Aging, care and dependency in multimorbidity: how relationships affect elderly women’s homecare and health service use
Keywords:Aging, Multimorbidity, Elderly care, Relationships
Relationships are multidimensional, and we know little about the facets of relationships in the way elderly patients’ with multimorbidity utilise homecare and health services. Gerontology literatures emphasize the importance of place of care, inequalities, availability of health services and affordability. However, the diversity of relationships and associated dependency in elderly care remain underassessed.

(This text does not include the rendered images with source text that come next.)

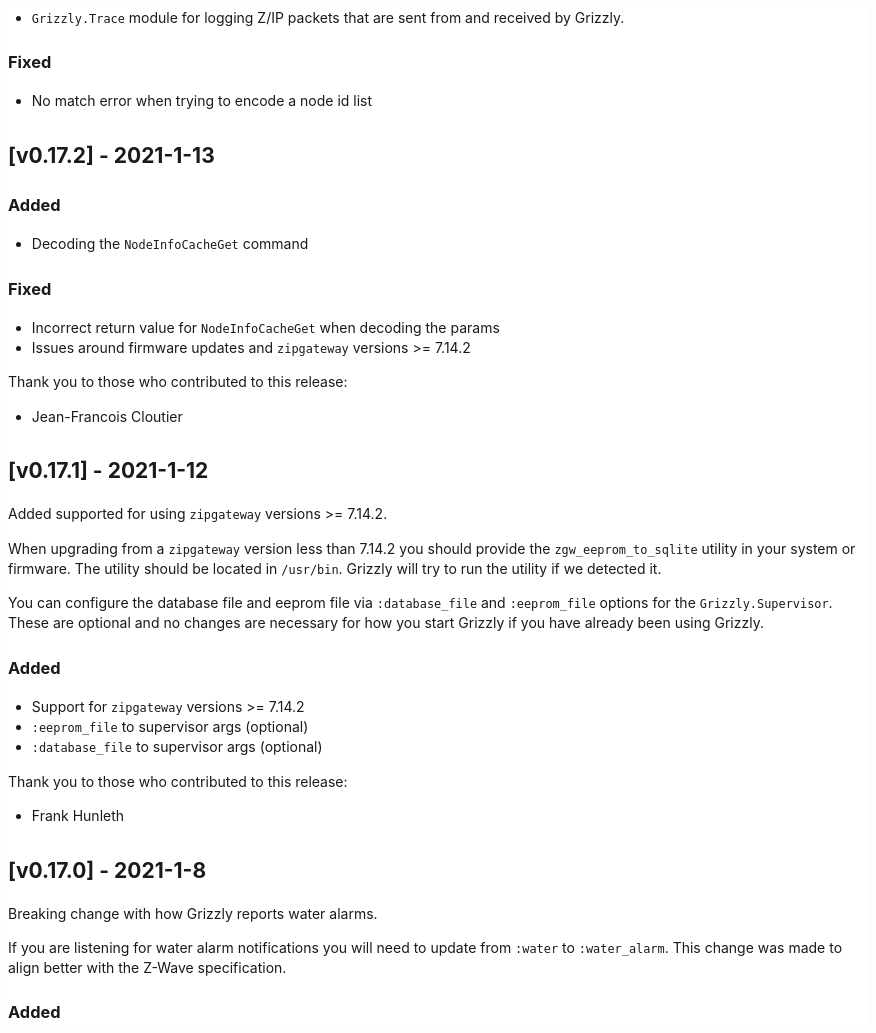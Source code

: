 - `Grizzly.Trace` module for logging Z/IP packets that are sent from and
  received by Grizzly.

### Fixed

- No match error when trying to encode a node id list

## [v0.17.2] - 2021-1-13

### Added

- Decoding the `NodeInfoCacheGet` command

### Fixed

- Incorrect return value for `NodeInfoCacheGet` when decoding the params
- Issues around firmware updates and `zipgateway` versions >= 7.14.2

Thank you to those who contributed to this release:

- Jean-Francois Cloutier

## [v0.17.1] - 2021-1-12

Added supported for using `zipgateway` versions >= 7.14.2.

When upgrading from a `zipgateway` version less than 7.14.2 you should provide
the `zgw_eeprom_to_sqlite` utility in your system or firmware. The utility should
be located in `/usr/bin`. Grizzly will try to run the utility if we detected it.

You can configure the database file and eeprom file via `:database_file` and
`:eeprom_file` options for the `Grizzly.Supervisor`. These are optional and no
changes are necessary for how you start Grizzly if you have already been using
Grizzly.

### Added

- Support for `zipgateway` versions >= 7.14.2
- `:eeprom_file` to supervisor args (optional)
- `:database_file` to supervisor args (optional)

Thank you to those who contributed to this release:

- Frank Hunleth

## [v0.17.0] - 2021-1-8

Breaking change with how Grizzly reports water alarms.

If you are listening for water alarm notifications you will need to update from
`:water` to `:water_alarm`. This change was made to align better with the Z-Wave
specification.

### Added


[v8.13.0]: https://github.com/smartrent/grizzly/compare/v8.12.0..v8.13.0
[v8.12.0]: https://github.com/smartrent/grizzly/compare/v8.11.3..v8.12.0
[v8.11.3]: https://github.com/smartrent/grizzly/compare/v8.11.2..v8.11.3
[v8.11.2]: https://github.com/smartrent/grizzly/compare/v8.11.1..v8.11.2
[v8.11.1]: https://github.com/smartrent/grizzly/compare/v8.11.0..v8.11.1
[v8.11.0]: https://github.com/smartrent/grizzly/compare/v8.10.0..v8.11.0
[v8.10.0]: https://github.com/smartrent/grizzly/compare/v8.9.0..v8.10.0
[v8.9.0]: https://github.com/smartrent/grizzly/compare/v8.8.1..v8.9.0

A qualitative study involving a demographic survey and interviews was conducted to explore relationship experiences of elderly women with multimorbidity in homecare and health services utilization. Civil Surgeon of Sylhet District in Bangladesh was contacted to recruit participants for the study, and this resulted in 33 interviews [11 staff and 22 elderly women with multimorbidity]. Three domains of Axel Honneth’s Theory of Recognition and Misrecognition [i.e. intimate, community and legal relationships] were used to underpin the study findings. Data was analysed using critical thematic discourse method. Four themes were emerged: nature of caregiving involved; intimate affairs [marital marginalization, and parent-children-in law dynamics]; alienation in peer-relationships and neighbourhood [siblings’ overlook, neighbourhood challenges, and gender inequality in interactions]; and legal connections [ignorance of rights, and missed communication]. A marginalization in family relationships, together with poor peer supports and a misrecognition from service providers, resulted in a lack of care for elderly women with multimorbidity.
Understanding the complexities of elderly women’s relationships may assist in policy making with better attention to their health and well-being support needs. Staff training on building relationships, and counselling services for family and relatives are essential to improve the quality of care for the women.